The government is mired in mud. Not just political corruption, squalor and scandal, but – due to Defra’s desperate handling of the environmental bill – real mud in the form of raw sewage that is pumped daily into our rivers and seas.
This is an environmental scandal. Not one English river is in good condition, and not one meets good chemical standards. In the last year alone, raw wastewater has been discharged into the rivers and seas of the UK over 400,000 times. England has the worst river quality in Europe. And the response of this government? Whipping their MPs to vote against an amendment that would have prevented human wastewater from spilling into our precious rivers and seas.
Then came the legitimate public outcry. And after a few days of the Secretary of State and his ministers digging, they finally realized how out of this world they were and made an abrupt U-turn. environment, weaker than what had been claimed by Labor to the Lords, but enough to make it appear that they were taking the matter seriously.
We need ministers to get more urgent action to be needed to clean up our rivers. The job wants stronger legislation, but that’s not it. I argued this week in the House of Commons that we also need higher fines for polluting water companies, proper annual parliamentary scrutiny by Defra, Ofwat, the Environment Agency and water companies, so they can’t hide their inertia. And I argued that we need a clear plan as to how much raw human sewage will not be dumped, and for when. These shouldn’t be tough questions, but this out-of-this-world government knows too much about delivery to get an answer.
Conservative MPs who voted against ending sewage discharges just two weeks ago voted en masse for a weaker compromise amendment this week. It means that there is a vague goal of “progressive reduction” of sewage discharges. Bonus point if you can define what phasing means because ministers couldn’t.
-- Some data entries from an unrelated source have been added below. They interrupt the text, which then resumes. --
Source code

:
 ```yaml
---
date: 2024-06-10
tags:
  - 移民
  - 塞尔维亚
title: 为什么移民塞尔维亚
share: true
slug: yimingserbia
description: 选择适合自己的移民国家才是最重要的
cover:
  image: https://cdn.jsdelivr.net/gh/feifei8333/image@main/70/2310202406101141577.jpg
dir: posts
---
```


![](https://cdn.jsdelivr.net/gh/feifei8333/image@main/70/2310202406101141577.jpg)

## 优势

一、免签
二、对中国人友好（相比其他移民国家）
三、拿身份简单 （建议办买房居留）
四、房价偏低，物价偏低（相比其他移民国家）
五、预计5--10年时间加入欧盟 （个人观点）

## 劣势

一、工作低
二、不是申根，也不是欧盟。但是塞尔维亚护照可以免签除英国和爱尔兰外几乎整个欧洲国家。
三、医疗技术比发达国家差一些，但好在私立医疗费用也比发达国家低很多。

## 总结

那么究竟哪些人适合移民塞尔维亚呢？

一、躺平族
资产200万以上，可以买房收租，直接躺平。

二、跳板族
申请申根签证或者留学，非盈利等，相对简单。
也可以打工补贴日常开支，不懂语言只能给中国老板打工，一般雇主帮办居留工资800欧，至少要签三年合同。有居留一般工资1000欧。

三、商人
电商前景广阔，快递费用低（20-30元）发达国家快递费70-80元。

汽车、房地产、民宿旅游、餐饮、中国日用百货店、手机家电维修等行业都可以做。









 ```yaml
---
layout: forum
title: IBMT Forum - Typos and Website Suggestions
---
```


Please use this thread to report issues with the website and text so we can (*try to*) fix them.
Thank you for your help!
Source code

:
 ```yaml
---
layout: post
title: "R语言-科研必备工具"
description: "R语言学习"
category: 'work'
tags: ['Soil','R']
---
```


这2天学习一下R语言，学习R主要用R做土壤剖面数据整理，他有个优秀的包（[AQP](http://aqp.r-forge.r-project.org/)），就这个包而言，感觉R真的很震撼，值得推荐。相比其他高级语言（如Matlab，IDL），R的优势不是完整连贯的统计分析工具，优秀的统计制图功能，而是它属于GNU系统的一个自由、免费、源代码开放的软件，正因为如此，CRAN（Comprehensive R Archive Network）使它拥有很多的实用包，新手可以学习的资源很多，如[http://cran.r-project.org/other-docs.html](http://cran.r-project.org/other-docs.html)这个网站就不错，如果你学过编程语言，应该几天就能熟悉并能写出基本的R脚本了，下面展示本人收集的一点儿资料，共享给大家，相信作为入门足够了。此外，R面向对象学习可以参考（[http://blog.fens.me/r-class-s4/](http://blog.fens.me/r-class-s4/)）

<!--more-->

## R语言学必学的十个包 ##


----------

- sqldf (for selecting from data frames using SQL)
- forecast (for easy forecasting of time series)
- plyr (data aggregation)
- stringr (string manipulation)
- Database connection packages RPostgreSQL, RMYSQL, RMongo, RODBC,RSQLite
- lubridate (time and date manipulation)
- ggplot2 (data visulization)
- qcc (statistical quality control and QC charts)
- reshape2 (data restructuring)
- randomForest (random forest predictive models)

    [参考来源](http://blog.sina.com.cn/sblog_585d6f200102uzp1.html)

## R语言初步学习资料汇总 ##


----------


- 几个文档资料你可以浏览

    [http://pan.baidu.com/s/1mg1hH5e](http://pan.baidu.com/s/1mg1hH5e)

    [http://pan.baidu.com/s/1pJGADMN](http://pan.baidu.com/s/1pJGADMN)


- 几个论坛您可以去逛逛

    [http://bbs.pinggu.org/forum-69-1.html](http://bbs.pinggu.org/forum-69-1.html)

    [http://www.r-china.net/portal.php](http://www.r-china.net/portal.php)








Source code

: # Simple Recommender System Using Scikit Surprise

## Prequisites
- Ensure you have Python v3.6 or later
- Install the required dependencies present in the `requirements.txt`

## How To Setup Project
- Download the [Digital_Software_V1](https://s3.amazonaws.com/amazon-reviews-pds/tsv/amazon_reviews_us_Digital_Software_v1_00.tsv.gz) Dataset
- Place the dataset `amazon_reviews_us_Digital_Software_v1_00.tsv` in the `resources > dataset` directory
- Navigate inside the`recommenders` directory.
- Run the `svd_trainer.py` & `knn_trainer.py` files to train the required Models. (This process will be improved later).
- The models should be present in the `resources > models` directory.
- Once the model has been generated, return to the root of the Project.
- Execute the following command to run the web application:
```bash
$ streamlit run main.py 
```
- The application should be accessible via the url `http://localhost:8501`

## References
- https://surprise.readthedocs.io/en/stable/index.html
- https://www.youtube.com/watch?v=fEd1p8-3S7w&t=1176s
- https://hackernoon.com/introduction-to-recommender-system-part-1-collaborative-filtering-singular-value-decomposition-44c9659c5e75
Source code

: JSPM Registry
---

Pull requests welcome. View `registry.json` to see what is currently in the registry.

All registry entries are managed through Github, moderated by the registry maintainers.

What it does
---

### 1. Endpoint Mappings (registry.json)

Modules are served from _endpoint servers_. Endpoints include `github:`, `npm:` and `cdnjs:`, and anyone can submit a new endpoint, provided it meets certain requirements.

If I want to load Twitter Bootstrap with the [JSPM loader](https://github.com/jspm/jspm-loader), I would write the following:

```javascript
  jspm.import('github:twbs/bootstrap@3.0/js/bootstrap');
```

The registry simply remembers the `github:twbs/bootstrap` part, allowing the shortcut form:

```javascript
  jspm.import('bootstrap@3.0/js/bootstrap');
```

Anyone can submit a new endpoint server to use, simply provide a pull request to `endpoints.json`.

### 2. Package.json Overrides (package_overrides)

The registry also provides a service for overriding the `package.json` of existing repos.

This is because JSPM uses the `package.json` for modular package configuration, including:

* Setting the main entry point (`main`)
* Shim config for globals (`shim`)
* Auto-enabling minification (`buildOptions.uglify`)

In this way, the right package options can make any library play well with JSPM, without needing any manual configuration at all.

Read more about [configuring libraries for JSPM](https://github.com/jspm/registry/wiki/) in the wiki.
In the midst of a climate and ecological emergency, we must not only cut carbon faster and more equitably than we currently are, but we must also ensure that nature and habitats are protected and species saved from extinction. Our rivers are choking under raw sewage, which doesn’t just mean poop and textiles, it also means plastic pollution.
Clean water is politics again and Labor has a clean water plan, with water managed in the best interests of the environment and consumers, not shareholders. The work would strengthen pollution laws by reviewing enforcement legislation and sanctions, introducing sanctions for non-reporting, and examine the feasibility of making prosecution for polluters the default when there is a clear basis for reporting. evidence and when it is in the public interest. We would prevent shareholders from taking billions in profits each year from companies that fail to quickly reduce sewage and begin cleaning up our rivers and seas.
From this week, the environmental bill becomes law, becoming law on the environment. It’s full of missed opportunities and broken promises. While it took over a thousand days to pass through parliament, it didn’t go far enough to clean up our dirty air, get wastewater from our rivers, and protect our natural habitats.
The new Office of Environmental Protection has been watered down so much, it’s more of a government pet dog than the strong watchdog we need. The next Labor government will have to review this legislation to make it stronger.
The campaign for clean rivers isn’t over because today, like yesterday and tomorrow, water companies will pump raw sewage into our precious rivers as part of their routine operations. Until the end, we don’t have to park this campaign. I want Labor parties up and down the country to watch their local rivers and demand action from their local water companies. If you have a Conservative MP, hold him accountable for his voting record and make sure people know the difference between a Labor and a Conservative government would be sewage. It’s dirty work, but we are the generation called to solve this hangover caused by the government’s reckless contempt for our rivers and privatization. We’re going now.